Riding on the positive sentiment in the property sector in China’s first-tier cities, we expect rental income from our portfolio of properties to continue to generate steady earnings. As part of our strategy to continuously maximise value for the Company, a disposal of Metro City, Beijing, has been announced on June 17, 2011. This divestment exercise, when successfully completed, is expected to result in a net gain on disposal of a jointly controlled entity estimated at approximately S$87.4 million before tax.

We will continue to leverage on our strong reputation, extensive network of contacts, track record of over 20 years in China and experienced management team to prudently expand our presence in fast growing regions especially in the PRC. At the same time we will strive for optimal tenant mix and efficient management of our existing property portfolio to improve profitability of our business.

Consumer spending is projected to remain upbeat in 2011 in both Singapore and Indonesia. As such, we believe Metro is poised for further growth opportunities in the coming financial year.

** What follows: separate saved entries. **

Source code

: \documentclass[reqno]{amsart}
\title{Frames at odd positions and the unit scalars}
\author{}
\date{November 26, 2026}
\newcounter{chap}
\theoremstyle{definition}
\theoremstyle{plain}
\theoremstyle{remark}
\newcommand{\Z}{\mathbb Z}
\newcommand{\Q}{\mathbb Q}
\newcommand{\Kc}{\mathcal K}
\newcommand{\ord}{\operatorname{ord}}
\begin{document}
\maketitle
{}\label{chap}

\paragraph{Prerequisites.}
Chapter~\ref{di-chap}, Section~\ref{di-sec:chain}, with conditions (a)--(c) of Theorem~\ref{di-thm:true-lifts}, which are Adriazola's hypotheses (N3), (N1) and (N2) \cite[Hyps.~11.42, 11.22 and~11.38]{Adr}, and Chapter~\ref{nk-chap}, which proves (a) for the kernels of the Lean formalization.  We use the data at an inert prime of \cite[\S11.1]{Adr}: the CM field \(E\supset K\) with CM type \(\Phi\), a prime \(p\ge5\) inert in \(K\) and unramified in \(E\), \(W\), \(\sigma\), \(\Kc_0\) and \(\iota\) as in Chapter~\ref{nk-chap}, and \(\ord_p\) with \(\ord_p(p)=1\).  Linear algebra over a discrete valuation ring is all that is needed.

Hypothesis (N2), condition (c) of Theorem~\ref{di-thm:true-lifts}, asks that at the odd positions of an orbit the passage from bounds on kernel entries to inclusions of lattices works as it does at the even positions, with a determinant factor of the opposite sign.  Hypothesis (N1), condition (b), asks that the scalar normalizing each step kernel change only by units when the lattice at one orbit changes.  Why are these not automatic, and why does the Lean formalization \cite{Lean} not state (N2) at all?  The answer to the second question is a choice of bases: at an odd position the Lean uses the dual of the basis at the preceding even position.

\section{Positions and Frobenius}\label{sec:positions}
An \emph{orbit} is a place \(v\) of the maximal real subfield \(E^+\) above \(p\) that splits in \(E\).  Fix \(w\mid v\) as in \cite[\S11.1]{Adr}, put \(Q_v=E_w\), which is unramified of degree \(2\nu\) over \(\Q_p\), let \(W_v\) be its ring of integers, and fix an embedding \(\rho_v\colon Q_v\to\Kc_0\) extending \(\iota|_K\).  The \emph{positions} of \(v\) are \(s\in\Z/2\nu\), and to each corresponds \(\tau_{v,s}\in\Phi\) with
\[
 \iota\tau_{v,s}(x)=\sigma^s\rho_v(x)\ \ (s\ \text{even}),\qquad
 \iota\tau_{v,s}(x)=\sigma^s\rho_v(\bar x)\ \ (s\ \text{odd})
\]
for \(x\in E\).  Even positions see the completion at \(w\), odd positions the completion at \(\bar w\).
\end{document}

With increased competition in the retail space in the region, we will continue to enhance our merchandise offering and identify new and viable sites to expand our retail network.

Appreciation

On behalf of the Board of Directors, I would like to thank our business partners, associates and shareholders for their unwavering support in the past year.

In closing, I wish to extend my deepest appreciation to my fellow Board members for their invaluable insights and guidance. I would also like to acknowledge the hard work, commitment and dedication of the management and staff of Metro.

With the support of our shareholders, management and staff as well as business associates, I believe Metro is well-positioned to take on greater challenges ahead and scale new heights in this ever changing business environment.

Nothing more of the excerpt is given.